-3- 2.5 Dakika

51.9K 4.5K 5.9K
                                    

🍷🍷🍷

ISINMA TURLARI YAVAŞTAN BAŞLIYOR...

GİZEMLİ LORD'UN HIZI DA
SANİYEDE 380 İ ZORLARKEN, SİZ DE VOTE BUTONUNU MU ZORLASANIZ

EHEH :")

***

Birkaç günün ardından karantinanın son bulduğu okulun ilk gününde, lisenin en gözde cool çocuklarından olan 3 genç, Jimin'in harry potter serisinden fırlamış gibi düzenli ve boğazına kadar kapalı ütülü gömleği hariç, son derece serseri bir salaş halde giriş yapıp, günü bir şekilde bitirmişlerdi.

"Götün kaşınmadan tek bir gece durabilecek misin acaba Kook?"

Çantasını omzuna attığı gibi okul bahçesinde yürümeye başlayan Yoongi, Jungkook'un göz bebeklerinde yatan hırsın alevlerini görebiliyordu.

"Başına iş açacaksın, hayır sorun şu ki, senin yanında üçüncü olup arada kaynamak falan istemiyorum." dediği gibi adımlarına ara veren Yunki, bakışlarıyla kendi poposunu işaret etmiş ve,

"Mal varlığım ucuz lokma değil." diyerek yürümeye devam etmişti.

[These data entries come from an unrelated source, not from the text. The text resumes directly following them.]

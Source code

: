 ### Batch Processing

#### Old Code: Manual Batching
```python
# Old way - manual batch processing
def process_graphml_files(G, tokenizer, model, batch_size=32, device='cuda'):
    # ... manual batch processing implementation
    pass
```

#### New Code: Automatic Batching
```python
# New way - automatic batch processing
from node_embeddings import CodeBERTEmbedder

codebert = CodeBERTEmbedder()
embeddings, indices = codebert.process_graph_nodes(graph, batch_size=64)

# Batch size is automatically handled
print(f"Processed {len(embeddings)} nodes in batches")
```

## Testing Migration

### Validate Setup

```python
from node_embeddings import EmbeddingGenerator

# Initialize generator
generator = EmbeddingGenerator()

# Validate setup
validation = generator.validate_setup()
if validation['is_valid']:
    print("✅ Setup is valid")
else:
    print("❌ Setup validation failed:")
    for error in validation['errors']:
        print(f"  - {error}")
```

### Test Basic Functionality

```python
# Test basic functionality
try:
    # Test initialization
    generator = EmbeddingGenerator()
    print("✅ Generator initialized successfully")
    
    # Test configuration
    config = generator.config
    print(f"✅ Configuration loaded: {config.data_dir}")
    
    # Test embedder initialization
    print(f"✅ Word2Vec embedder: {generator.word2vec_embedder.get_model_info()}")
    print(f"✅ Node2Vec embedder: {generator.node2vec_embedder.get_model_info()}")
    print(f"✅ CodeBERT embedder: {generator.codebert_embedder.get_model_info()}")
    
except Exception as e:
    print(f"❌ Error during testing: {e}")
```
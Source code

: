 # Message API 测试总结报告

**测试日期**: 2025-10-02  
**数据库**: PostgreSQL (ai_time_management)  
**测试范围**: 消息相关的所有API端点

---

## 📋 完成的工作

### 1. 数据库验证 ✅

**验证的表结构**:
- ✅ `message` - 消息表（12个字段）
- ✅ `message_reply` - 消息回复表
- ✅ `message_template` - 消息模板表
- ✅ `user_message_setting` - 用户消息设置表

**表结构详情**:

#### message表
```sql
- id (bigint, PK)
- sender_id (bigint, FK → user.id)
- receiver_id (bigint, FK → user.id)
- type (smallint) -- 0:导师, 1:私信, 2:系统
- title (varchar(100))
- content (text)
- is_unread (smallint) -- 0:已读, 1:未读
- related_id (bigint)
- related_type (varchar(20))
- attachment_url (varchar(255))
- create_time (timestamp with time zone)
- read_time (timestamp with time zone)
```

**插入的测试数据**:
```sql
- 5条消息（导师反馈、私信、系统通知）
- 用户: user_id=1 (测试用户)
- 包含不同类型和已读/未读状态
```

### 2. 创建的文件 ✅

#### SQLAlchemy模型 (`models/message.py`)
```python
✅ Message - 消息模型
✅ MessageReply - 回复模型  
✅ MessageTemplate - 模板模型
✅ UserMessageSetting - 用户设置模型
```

Hızla bir kolunu Min'in omzuna atan Kook diğer elini de cebine sokarak ilerlerken, yanlarında yürüyen ve gün boyu ilginç bir şekilde oldukça sessiz olan Jimin'e dönerek konuşmuştu.

"Şu Min gavatı, iflah olmaz bir arsız olduğumu tahminen ne zaman anlayacak dersin Chim?"

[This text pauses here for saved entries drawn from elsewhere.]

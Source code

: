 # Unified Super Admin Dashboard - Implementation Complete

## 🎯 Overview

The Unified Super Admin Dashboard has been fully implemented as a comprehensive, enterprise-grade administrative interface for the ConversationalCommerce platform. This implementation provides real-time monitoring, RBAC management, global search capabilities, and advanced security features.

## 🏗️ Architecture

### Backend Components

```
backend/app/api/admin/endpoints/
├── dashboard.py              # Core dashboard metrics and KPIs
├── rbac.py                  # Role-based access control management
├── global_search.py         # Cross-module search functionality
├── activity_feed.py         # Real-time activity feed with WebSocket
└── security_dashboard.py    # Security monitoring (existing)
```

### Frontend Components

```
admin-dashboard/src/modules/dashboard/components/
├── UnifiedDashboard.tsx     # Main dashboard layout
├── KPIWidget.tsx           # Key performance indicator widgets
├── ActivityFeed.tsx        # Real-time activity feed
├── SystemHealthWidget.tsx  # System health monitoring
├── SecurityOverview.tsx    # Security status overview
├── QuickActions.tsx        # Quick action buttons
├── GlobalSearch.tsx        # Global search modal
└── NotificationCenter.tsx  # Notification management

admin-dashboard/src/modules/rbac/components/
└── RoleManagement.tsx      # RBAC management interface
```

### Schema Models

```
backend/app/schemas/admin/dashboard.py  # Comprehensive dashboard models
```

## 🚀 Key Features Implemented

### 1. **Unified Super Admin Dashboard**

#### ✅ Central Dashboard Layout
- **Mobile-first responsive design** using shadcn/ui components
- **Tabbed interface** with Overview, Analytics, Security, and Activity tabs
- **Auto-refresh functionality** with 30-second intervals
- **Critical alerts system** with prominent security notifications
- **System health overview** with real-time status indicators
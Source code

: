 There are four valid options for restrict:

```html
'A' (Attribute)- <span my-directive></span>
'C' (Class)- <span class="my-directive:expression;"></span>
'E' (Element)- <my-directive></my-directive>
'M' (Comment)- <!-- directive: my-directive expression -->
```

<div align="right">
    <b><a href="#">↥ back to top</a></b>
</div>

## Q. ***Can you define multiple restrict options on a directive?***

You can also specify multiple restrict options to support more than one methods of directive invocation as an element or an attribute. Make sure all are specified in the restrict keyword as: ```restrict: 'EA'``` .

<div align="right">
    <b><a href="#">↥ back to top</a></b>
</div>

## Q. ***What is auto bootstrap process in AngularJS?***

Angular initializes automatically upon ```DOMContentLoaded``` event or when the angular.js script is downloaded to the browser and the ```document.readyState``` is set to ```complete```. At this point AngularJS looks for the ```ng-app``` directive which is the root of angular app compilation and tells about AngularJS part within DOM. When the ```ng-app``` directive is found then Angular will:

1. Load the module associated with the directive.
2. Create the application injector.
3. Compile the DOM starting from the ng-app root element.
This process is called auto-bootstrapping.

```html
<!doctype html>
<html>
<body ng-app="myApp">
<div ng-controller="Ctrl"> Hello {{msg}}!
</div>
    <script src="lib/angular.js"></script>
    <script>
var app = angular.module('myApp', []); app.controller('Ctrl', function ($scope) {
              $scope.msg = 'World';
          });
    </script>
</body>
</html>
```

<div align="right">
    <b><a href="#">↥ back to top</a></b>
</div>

Elindeki paketten bir mısırı daha havaya atıp yakaladığı gibi yandan bir gülüş atan Jimin, kısa bir düşünmenin ardından,

"Ne zaman mı? Hmm... Çılgın bir bakir olmayı bıraktığı zaman, yani belki?" Diyip ilk çıkışını yaptığı gibi yavaştan eğlenmeye başlıyordu.

"Ahah! Kesinlikle haklısın."

Jungkook aklına aniden gelen dün geceki olayla da art arda sıralayıp heyecanla söze girişti yine susmadan.

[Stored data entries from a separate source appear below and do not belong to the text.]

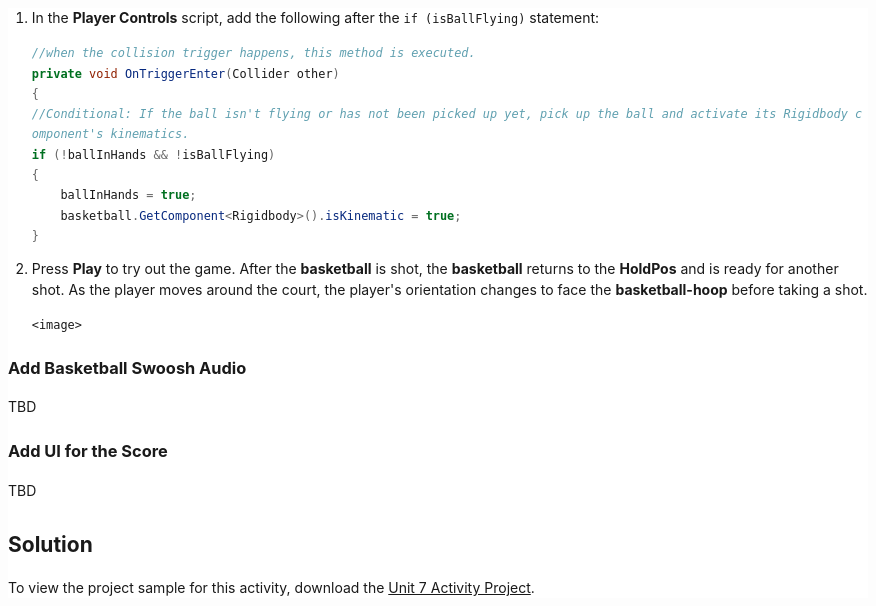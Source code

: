 1. In the **Player Controls** script, add the following after the `if (isBallFlying)` statement:

    ```csharp
    //when the collision trigger happens, this method is executed.
    private void OnTriggerEnter(Collider other)
    {
    //Conditional: If the ball isn't flying or has not been picked up yet, pick up the ball and activate its Rigidbody component's kinematics.
    if (!ballInHands && !isBallFlying)
    {
        ballInHands = true;
        basketball.GetComponent<Rigidbody>().isKinematic = true;
    }
    ```

1. Press **Play** to try out the game. After the **basketball** is shot, the **basketball** returns to the **HoldPos** and is ready for another shot. As the player moves around the court, the player's orientation changes to face the **basketball-hoop** before taking a shot.

    `<image>`

### Add Basketball Swoosh Audio

TBD

### Add UI for the Score

TBD

## Solution

To view the project sample for this activity, download the [Unit 7 Activity Project](LINK).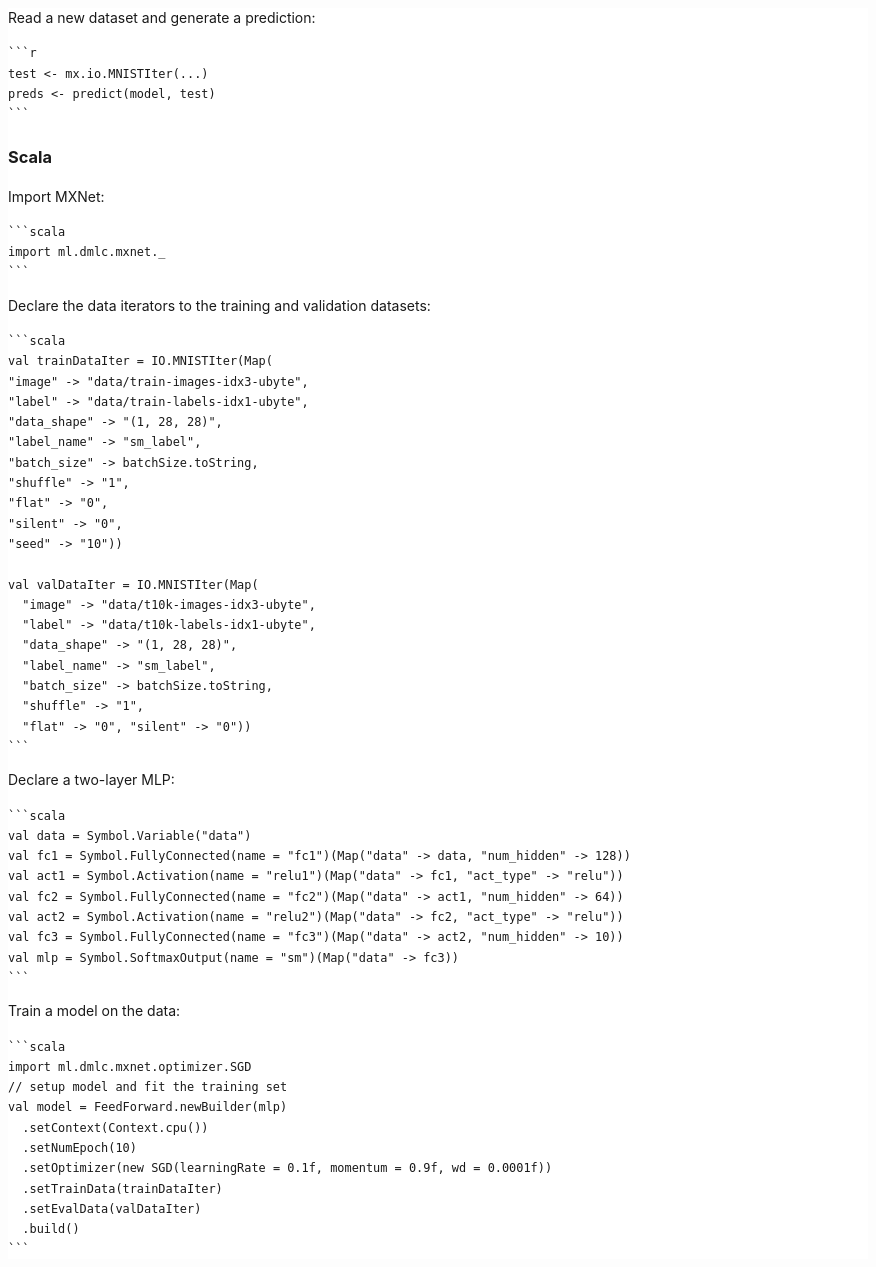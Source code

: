Read a new dataset and generate a prediction:

    ```r
    test <- mx.io.MNISTIter(...)
    preds <- predict(model, test)
    ```

### Scala

Import MXNet:

    ```scala
    import ml.dmlc.mxnet._
    ```

Declare the data iterators to the training and validation datasets:

    ```scala
    val trainDataIter = IO.MNISTIter(Map(
    "image" -> "data/train-images-idx3-ubyte",
    "label" -> "data/train-labels-idx1-ubyte",
    "data_shape" -> "(1, 28, 28)",
    "label_name" -> "sm_label",
    "batch_size" -> batchSize.toString,
    "shuffle" -> "1",
    "flat" -> "0",
    "silent" -> "0",
    "seed" -> "10"))

    val valDataIter = IO.MNISTIter(Map(
      "image" -> "data/t10k-images-idx3-ubyte",
      "label" -> "data/t10k-labels-idx1-ubyte",
      "data_shape" -> "(1, 28, 28)",
      "label_name" -> "sm_label",
      "batch_size" -> batchSize.toString,
      "shuffle" -> "1",
      "flat" -> "0", "silent" -> "0"))
    ```

Declare a two-layer MLP:

    ```scala
    val data = Symbol.Variable("data")
    val fc1 = Symbol.FullyConnected(name = "fc1")(Map("data" -> data, "num_hidden" -> 128))
    val act1 = Symbol.Activation(name = "relu1")(Map("data" -> fc1, "act_type" -> "relu"))
    val fc2 = Symbol.FullyConnected(name = "fc2")(Map("data" -> act1, "num_hidden" -> 64))
    val act2 = Symbol.Activation(name = "relu2")(Map("data" -> fc2, "act_type" -> "relu"))
    val fc3 = Symbol.FullyConnected(name = "fc3")(Map("data" -> act2, "num_hidden" -> 10))
    val mlp = Symbol.SoftmaxOutput(name = "sm")(Map("data" -> fc3))
    ```

Train a model on the data:

    ```scala
    import ml.dmlc.mxnet.optimizer.SGD
    // setup model and fit the training set
    val model = FeedForward.newBuilder(mlp)
      .setContext(Context.cpu())
      .setNumEpoch(10)
      .setOptimizer(new SGD(learningRate = 0.1f, momentum = 0.9f, wd = 0.0001f))
      .setTrainData(trainDataIter)
      .setEvalData(valDataIter)
      .build()
    ```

"Ayrıca o dallamaya suratıma kapatmak neymiş göstereceğim. Şu mükemmel suratı ve arkamdaki dolgun kaseyi görse diz çöküp af dilemeye başlar ya neyse..."

Bahçe kapısına vardıklarında yüzündeki egodan gram kaybetmeden ve ona hayranlıkla bakan, kendi aralarında onlar için sadece diğerleri diye adlandırdıkları öğrencilerin bakışları eşliğinde ikiliye dönen Kook, "Her zamanki saatte, unutmayın." demiş ve gözlerini deviren Yoongi'ye dönüp, "Gelmemeyi aklından bile geçirme!" uyarısında bulunduğu gibi kendisini bekleyen şoförüne doğru yürümeye başlamıştı.

***

"Tanrı aşkına yine mi?!"

Min, elindeki soju ve biraları mutfaktaki masaya yerleştirip tam da keyif yapacağını düşünürken, Jeon'un o malum numarayı tekrardan arama fikrini duymasıyla bir yandan iştahı kaçmış gibi görünse de aslında o da içten içe merak ediyordu olayın devamında olabilecekleri.

"Mızıkçılık etmeyi tahminen ne zaman bırakırsın Mr. Daegu Min kedisi??"

"Bu arada... Jimin nerede kaldı?"

Çizgi haline gelen gözlerini devirmeyi kendine iyice huy edinen Yoongi masaya kurulup, ağzına atıverdiği atıştırmalığı çiğnerken cevaplamıştı onu.

"Yine ödev yapıyordur grubun ineği."

Tezgahın önünde ramenin sularını kaynatan Kook, kalçasını geriye atıp sol tarafa doğru kavis verirken, "Millet flörtüne evde ramen yemeği teklif edip işi pişirirken, ben ki koskoca big ass energy... burada biri inek diğeri de mart kedisi olmak üzere hayır kurumu gibi evcil hayvanlarımı besliyorum resmen... Gabrael gör bunları gör!" Demişti suya tuz ekleyip.